Look through the material below and show every line with the word "teori".

*** Begin section ***

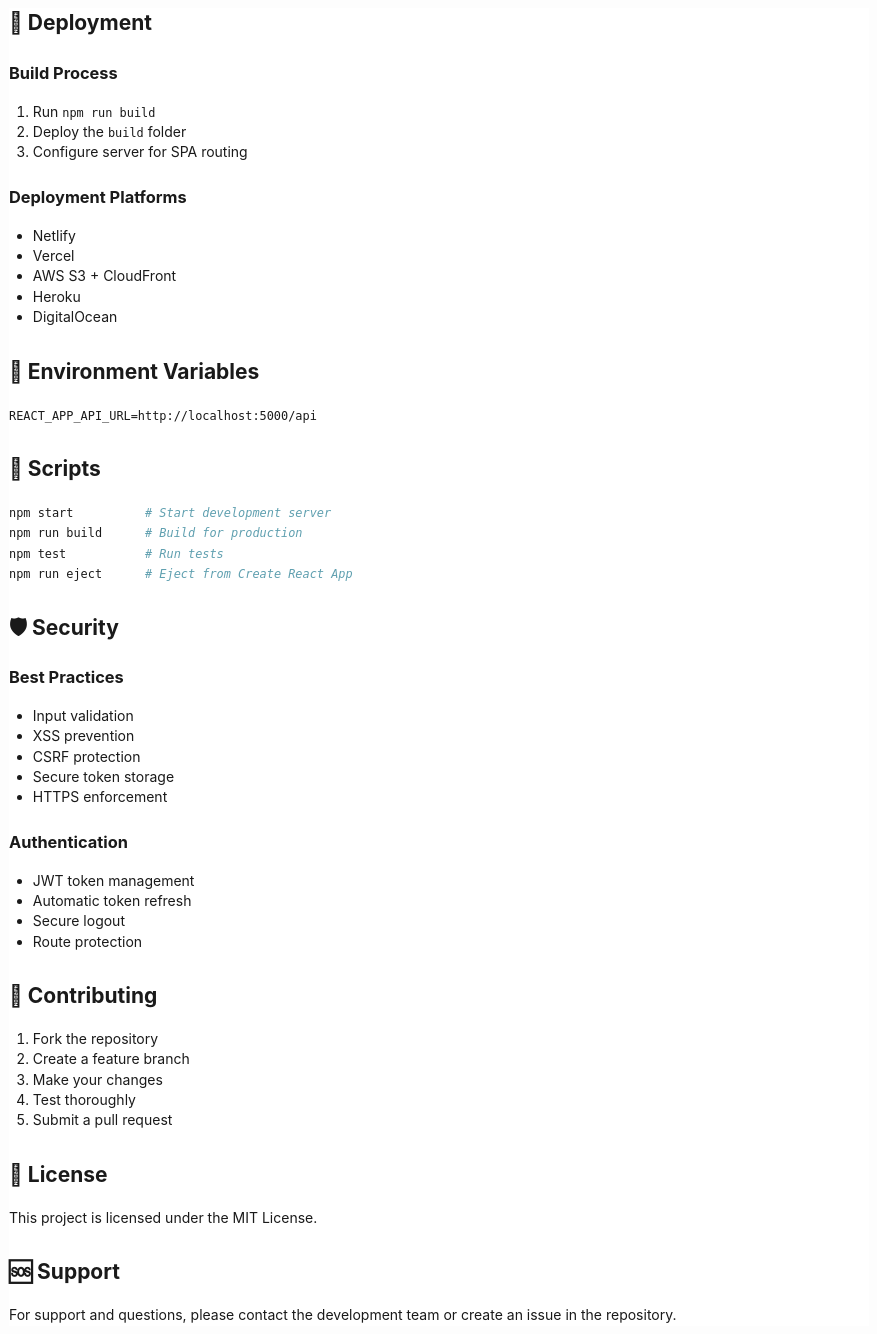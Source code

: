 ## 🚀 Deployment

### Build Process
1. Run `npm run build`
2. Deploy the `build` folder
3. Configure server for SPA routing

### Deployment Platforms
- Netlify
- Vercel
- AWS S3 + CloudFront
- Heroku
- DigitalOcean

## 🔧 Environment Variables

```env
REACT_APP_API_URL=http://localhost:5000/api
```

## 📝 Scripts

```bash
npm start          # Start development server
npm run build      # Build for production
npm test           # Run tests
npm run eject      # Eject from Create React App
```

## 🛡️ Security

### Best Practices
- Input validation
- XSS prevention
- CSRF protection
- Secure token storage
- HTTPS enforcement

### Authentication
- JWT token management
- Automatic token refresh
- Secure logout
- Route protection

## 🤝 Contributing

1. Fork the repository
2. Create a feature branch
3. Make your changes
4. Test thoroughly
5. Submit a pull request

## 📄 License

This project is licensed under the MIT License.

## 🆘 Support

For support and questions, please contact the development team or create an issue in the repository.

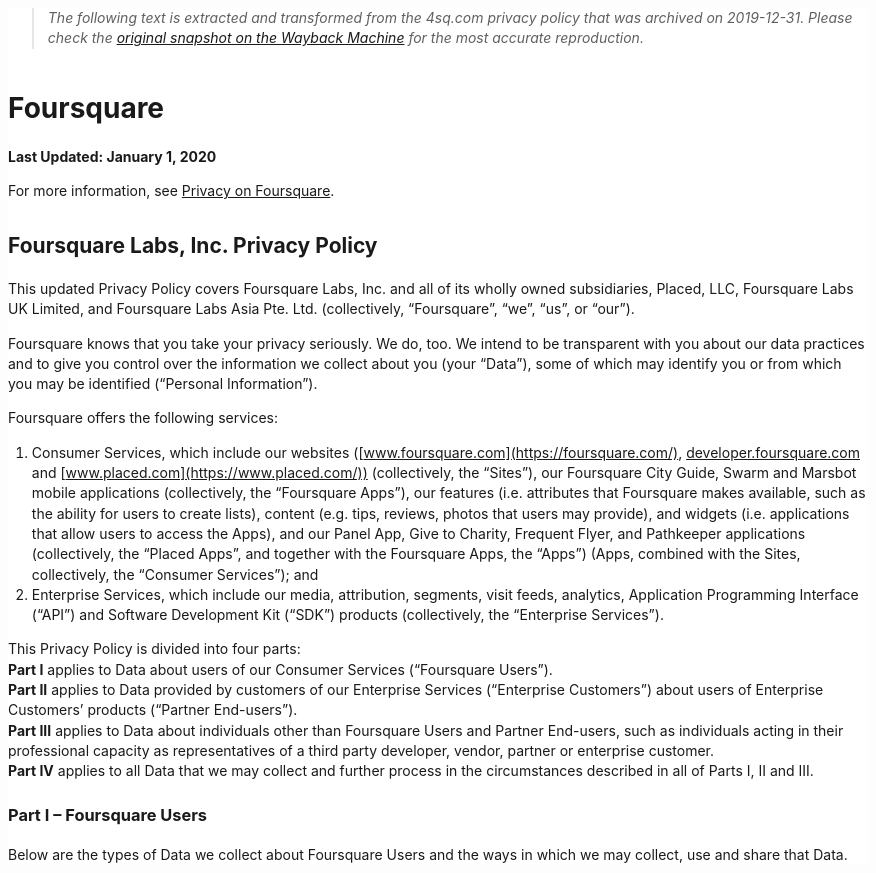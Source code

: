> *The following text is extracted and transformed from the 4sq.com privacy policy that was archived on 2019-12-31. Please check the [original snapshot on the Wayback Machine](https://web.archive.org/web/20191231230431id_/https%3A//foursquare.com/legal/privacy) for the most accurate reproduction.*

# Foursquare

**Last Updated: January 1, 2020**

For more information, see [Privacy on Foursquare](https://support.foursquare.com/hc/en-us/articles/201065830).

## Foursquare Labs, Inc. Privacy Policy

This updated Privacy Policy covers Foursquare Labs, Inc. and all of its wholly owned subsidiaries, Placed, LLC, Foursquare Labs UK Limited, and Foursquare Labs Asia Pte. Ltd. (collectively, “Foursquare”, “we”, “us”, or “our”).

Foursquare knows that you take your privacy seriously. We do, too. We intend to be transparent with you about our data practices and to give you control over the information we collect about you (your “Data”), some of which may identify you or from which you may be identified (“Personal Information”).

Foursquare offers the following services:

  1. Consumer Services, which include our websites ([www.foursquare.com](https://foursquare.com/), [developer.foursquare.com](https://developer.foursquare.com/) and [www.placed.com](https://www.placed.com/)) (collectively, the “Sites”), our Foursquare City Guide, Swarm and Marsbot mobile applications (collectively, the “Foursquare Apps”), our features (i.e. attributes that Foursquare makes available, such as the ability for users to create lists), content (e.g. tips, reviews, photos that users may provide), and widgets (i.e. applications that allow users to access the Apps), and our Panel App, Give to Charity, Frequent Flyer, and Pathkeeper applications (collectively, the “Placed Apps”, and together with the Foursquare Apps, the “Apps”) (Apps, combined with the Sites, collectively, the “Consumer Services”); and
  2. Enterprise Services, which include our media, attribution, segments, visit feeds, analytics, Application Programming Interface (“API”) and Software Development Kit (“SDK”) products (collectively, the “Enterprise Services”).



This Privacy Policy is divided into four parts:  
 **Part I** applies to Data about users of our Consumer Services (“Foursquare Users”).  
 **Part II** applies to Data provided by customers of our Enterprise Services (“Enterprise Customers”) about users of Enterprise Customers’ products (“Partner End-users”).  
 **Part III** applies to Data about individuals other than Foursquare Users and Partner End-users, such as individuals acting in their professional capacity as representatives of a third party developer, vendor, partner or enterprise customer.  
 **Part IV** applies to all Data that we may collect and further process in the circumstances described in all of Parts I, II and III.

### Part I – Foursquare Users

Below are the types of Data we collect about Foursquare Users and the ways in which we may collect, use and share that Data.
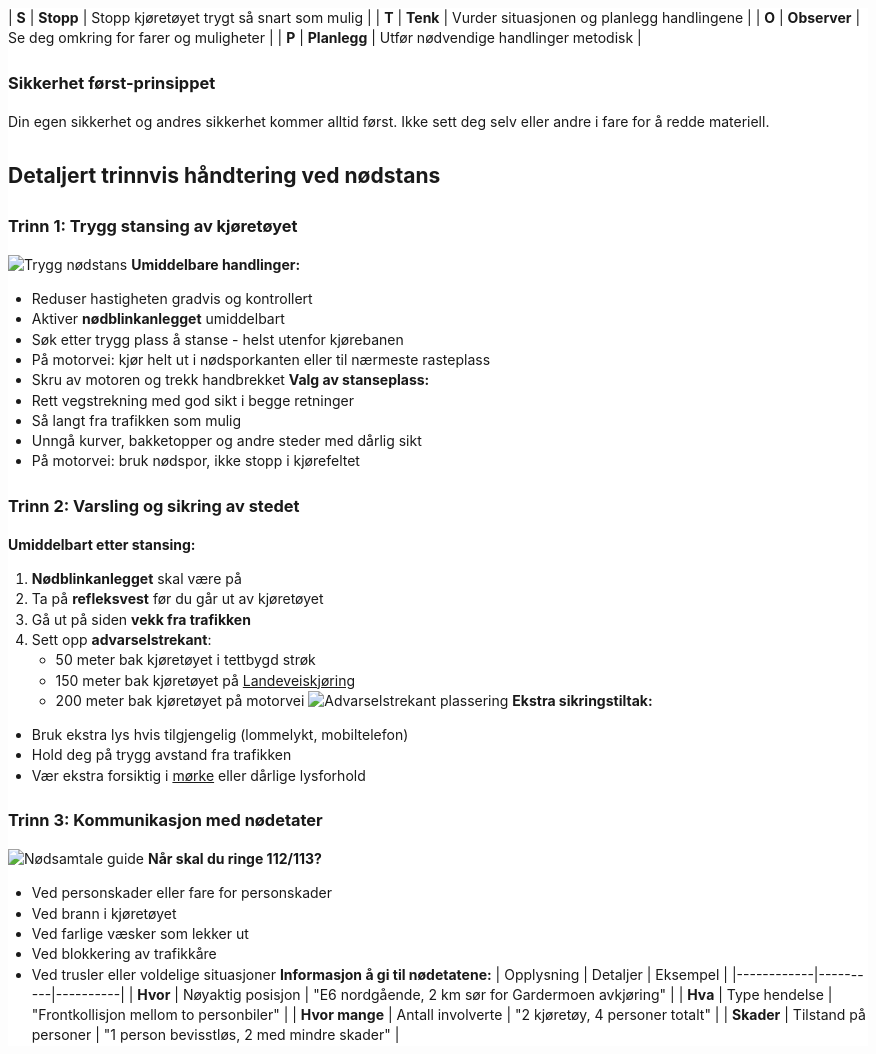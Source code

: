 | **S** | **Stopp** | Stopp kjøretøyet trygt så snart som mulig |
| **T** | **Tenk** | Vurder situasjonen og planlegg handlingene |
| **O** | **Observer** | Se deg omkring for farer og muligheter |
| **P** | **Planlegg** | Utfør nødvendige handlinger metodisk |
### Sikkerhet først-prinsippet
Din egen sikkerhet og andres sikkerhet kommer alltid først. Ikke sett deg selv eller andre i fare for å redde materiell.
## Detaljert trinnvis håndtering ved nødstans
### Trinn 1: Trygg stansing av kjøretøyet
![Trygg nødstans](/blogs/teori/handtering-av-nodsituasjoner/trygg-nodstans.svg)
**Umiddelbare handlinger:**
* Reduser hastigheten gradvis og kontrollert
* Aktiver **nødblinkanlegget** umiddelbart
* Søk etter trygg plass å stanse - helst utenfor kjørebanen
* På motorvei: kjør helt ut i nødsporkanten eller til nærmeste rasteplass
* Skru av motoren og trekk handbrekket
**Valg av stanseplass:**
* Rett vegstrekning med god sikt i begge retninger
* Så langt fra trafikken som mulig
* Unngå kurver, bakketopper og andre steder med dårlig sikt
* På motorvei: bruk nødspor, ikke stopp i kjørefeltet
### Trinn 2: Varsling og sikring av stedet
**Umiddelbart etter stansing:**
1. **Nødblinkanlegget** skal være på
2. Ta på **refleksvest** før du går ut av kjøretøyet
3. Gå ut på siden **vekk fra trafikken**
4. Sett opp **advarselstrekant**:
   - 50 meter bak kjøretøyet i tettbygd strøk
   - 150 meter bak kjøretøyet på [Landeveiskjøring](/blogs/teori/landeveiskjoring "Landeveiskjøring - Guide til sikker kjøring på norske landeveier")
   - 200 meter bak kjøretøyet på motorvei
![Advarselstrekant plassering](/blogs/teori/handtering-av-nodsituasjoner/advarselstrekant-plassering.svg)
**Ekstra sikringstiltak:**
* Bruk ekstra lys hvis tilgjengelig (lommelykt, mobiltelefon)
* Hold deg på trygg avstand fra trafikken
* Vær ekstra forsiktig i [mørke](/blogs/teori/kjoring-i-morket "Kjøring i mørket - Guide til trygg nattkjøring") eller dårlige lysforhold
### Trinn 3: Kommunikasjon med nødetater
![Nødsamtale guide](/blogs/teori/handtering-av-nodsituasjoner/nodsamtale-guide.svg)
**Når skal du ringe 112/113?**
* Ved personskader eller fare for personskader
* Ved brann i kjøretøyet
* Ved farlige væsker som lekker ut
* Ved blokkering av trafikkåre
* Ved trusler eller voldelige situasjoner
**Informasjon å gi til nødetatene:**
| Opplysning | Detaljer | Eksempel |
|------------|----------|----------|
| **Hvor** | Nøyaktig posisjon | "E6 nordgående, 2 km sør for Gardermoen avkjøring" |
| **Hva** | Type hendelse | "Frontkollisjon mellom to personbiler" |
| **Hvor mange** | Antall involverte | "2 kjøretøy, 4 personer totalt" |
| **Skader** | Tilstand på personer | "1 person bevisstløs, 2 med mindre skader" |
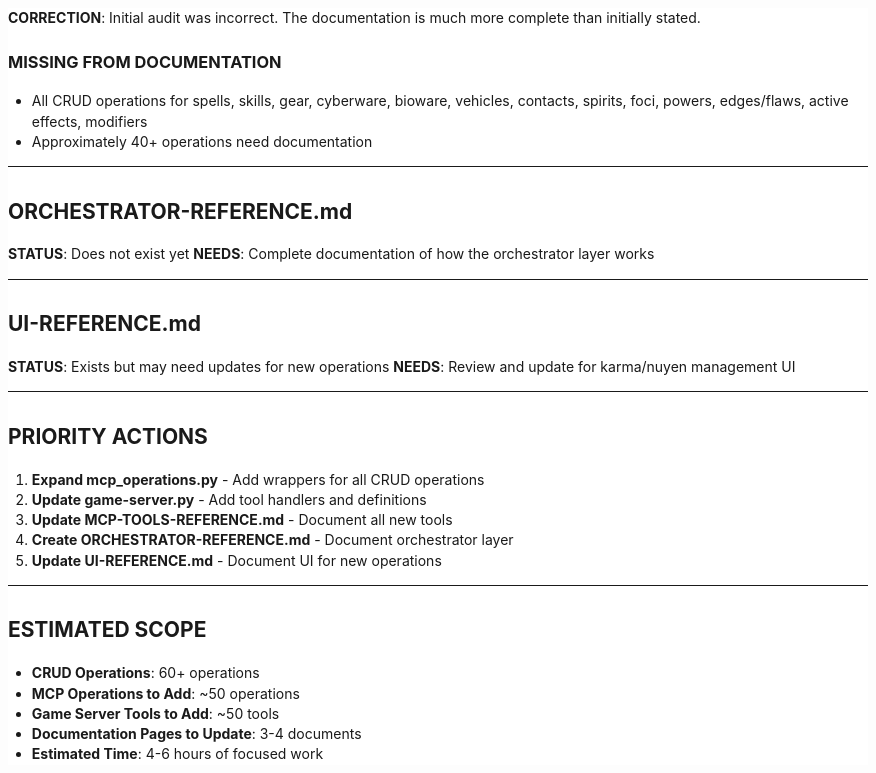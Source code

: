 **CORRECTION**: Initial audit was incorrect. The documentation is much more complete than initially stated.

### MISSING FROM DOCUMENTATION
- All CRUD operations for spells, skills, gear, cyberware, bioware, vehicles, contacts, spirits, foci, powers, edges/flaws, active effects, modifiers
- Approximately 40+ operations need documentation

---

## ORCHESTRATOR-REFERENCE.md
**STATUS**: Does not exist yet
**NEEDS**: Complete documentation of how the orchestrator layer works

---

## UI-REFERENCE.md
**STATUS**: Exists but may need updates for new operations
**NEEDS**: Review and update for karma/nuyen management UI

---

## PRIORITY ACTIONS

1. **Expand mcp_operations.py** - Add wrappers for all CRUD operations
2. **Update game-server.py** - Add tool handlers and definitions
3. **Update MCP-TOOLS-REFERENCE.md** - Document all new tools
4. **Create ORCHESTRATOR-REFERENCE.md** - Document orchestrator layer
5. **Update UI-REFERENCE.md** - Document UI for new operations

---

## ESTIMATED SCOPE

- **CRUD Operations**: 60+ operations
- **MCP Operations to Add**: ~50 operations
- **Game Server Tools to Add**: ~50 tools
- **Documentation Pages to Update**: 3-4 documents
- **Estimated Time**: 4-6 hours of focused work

*** End section ***

**Your solution:**
![Trygg nødstans](/blogs/teori/handtering-av-nodsituasjoner/trygg-nodstans.svg)
   - 150 meter bak kjøretøyet på [Landeveiskjøring](/blogs/teori/landeveiskjoring "Landeveiskjøring - Guide til sikker kjøring på norske landeveier")
![Advarselstrekant plassering](/blogs/teori/handtering-av-nodsituasjoner/advarselstrekant-plassering.svg)
* Vær ekstra forsiktig i [mørke](/blogs/teori/kjoring-i-morket "Kjøring i mørket - Guide til trygg nattkjøring") eller dårlige lysforhold
![Nødsamtale guide](/blogs/teori/handtering-av-nodsituasjoner/nodsamtale-guide.svg)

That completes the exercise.